Then for this signal, the  power will be  $A_m^{2}$/2

i.e $P_s$ =$A_m^{2}/2$

Suppose if we are quantizing a signal with n-bits , then the step size(i.e difference between quantization steps) will be

$q$=  $\frac {V_{max}-V_{min}}{2^{n}}$$\frac {2A_m}{2^{n}}$

The maximum quantization error can be q/2. So it is usually assumed that quantization noise is uniformly distributed from -q/2 to q/2. Hence the probability density function is a rectangle with height 1/q and extends it’s base from -q/2 to +q/2. Note that the area under PDF curve should be equal to 1.

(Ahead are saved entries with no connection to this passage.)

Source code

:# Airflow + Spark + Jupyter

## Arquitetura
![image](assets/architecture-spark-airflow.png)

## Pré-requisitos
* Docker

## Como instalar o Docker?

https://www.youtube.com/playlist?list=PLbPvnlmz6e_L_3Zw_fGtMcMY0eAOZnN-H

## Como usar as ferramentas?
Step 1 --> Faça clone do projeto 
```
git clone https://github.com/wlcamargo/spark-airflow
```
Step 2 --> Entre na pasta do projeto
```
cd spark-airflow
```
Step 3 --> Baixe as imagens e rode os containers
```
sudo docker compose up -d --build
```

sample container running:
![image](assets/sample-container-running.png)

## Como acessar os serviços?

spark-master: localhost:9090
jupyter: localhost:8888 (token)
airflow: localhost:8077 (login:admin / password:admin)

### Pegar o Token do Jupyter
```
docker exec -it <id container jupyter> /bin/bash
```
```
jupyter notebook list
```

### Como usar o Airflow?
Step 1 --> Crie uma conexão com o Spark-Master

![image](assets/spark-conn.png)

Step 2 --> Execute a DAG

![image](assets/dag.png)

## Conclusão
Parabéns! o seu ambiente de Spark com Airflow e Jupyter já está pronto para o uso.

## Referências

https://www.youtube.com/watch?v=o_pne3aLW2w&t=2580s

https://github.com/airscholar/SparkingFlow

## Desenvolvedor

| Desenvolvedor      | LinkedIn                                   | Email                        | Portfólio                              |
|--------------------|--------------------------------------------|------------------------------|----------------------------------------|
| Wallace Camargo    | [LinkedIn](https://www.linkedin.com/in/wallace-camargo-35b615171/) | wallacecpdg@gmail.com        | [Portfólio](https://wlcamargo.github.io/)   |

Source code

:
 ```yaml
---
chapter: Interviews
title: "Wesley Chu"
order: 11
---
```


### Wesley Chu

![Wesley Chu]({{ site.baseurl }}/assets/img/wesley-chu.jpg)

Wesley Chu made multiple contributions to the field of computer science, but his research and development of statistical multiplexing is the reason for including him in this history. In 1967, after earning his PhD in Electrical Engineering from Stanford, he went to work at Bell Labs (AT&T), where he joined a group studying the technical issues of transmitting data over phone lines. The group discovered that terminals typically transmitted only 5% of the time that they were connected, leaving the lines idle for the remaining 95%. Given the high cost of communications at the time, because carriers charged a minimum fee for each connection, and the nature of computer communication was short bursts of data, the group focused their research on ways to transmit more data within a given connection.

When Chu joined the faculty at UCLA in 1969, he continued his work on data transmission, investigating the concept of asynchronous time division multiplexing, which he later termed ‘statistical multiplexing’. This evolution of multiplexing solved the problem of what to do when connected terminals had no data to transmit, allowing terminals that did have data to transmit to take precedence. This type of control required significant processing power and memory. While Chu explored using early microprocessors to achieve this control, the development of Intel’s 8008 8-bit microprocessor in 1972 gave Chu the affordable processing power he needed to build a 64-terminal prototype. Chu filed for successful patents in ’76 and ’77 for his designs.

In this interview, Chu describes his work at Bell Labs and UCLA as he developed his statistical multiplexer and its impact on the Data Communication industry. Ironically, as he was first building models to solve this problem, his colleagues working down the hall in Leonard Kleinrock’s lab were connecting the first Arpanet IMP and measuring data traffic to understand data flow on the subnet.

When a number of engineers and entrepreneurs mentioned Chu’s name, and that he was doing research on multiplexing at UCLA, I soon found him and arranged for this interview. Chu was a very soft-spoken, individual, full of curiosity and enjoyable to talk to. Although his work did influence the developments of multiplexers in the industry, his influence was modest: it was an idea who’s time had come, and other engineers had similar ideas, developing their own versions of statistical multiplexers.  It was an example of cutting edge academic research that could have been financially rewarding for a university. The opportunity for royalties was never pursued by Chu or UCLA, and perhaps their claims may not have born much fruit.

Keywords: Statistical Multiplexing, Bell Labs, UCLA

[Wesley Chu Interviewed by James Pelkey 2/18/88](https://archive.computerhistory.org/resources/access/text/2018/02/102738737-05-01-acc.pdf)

Quantization noise power is calculated as follows

$P_q$ = $\frac{1}{q}\int_{-q/2}^{q/2}x^2dx$ = $\frac{q^2}{12}$

Signal to quantization noise ratio is a ratio of signal power $P_s$ to the quantization noise power $P_q$

SQNR= $\frac{P_s}{P_q}$ =1.5 * $2^{2n}$

$SQNR_{dB}$= 10 log {1.5 * $2^{2n}$}

$SQNR_{dB}$ =1.76 +6.02n

For any doubts regarding derivation, please use comment section.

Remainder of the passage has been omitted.